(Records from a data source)
*** Block opens ***
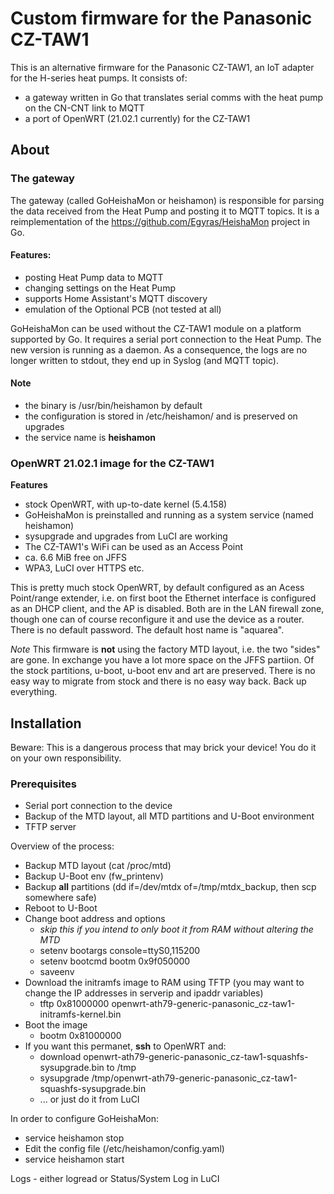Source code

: # Custom firmware for the Panasonic CZ-TAW1
This is an alternative firmware for the Panasonic CZ-TAW1, an IoT adapter for the H-series heat pumps.
It consists of:

* a gateway written in Go that translates serial comms with the heat pump on the CN-CNT link to MQTT
* a port of OpenWRT (21.02.1 currently) for the CZ-TAW1

## About

### The gateway

The gateway (called GoHeishaMon or heishamon) is responsible for parsing the data received from the Heat Pump and posting it to MQTT topics. It is a reimplementation of the <https://github.com/Egyras/HeishaMon> project in Go.

#### Features:

* posting Heat Pump data to MQTT
* changing settings on the Heat Pump
* supports Home Assistant's MQTT discovery
* emulation of the Optional PCB (not tested at all)

GoHeishaMon can be used without the CZ-TAW1 module on a platform supported by Go. It requires a serial port connection to the Heat Pump.
The new version is running as a daemon. As a consequence, the logs are no longer written to stdout, they end up in Syslog (and MQTT topic).

#### Note

* the binary is /usr/bin/heishamon by default
* the configuration is stored in /etc/heishamon/ and is preserved on upgrades
* the service name is **heishamon**

### OpenWRT 21.02.1 image for the CZ-TAW1

**Features**

* stock OpenWRT, with up-to-date kernel (5.4.158)
* GoHeishaMon is preinstalled and running as a system service (named heishamon)
* sysupgrade and upgrades from LuCI are working
* The CZ-TAW1's WiFi can be used as an Access Point
* ca. 6.6 MiB free on JFFS
* WPA3, LuCI over HTTPS etc.

This is pretty much stock OpenWRT, by default configured as an Acess Point/range extender, i.e. on first boot the Ethernet interface is configured as an DHCP client, and the AP is disabled. Both are in the LAN firewall zone, though one can of course reconfigure it and use the device as a router.
There is no default password. The default host name is "aquarea".

*Note*
This firmware is **not** using the factory MTD layout, i.e. the two "sides" are gone. In exchange you have a lot more space on the JFFS partiion. Of the stock partitions, u-boot, u-boot env and art are preserved. There is no easy way to migrate from stock and there is no easy way back. Back up everything.

## Installation

Beware: This is a dangerous process that may brick your device! You do it on your own responsibility.

### Prerequisites

* Serial port connection to the device
* Backup of the MTD layout, all MTD partitions and U-Boot environment
* TFTP server

Overview of the process:

* Backup MTD layout (cat /proc/mtd)
* Backup U-Boot env (fw_printenv)
* Backup **all** partitions (dd if=/dev/mtdx of=/tmp/mtdx_backup, then scp somewhere safe)
* Reboot to U-Boot
* Change boot address and options
  * *skip this if you intend to only boot it from RAM without altering the MTD*
  * setenv bootargs console=ttyS0,115200
  * setenv bootcmd bootm 0x9f050000
  * saveenv
* Download the initramfs image to RAM using TFTP (you may want to change the IP addresses in serverip and ipaddr variables)
  * tftp 0x81000000 openwrt-ath79-generic-panasonic_cz-taw1-initramfs-kernel.bin
* Boot the image
  * bootm 0x81000000
* If you want this permanet, **ssh** to OpenWRT and:
  * download openwrt-ath79-generic-panasonic_cz-taw1-squashfs-sysupgrade.bin to /tmp
  * sysupgrade /tmp/openwrt-ath79-generic-panasonic_cz-taw1-squashfs-sysupgrade.bin
  * ... or just do it from LuCI

In order to configure GoHeishaMon:

* service heishamon stop
* Edit the config file (/etc/heishamon/config.yaml)
* service heishamon start

Logs - either logread or Status/System Log in LuCI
*** Block closes ***
Your objective ▸ Wherever the word "written" appears in the records above, copy that line.

Answer to this task ▸
* a gateway written in Go that translates serial comms with the heat pump on the CN-CNT link to MQTT
The new version is running as a daemon. As a consequence, the logs are no longer written to stdout, they end up in Syslog (and MQTT topic).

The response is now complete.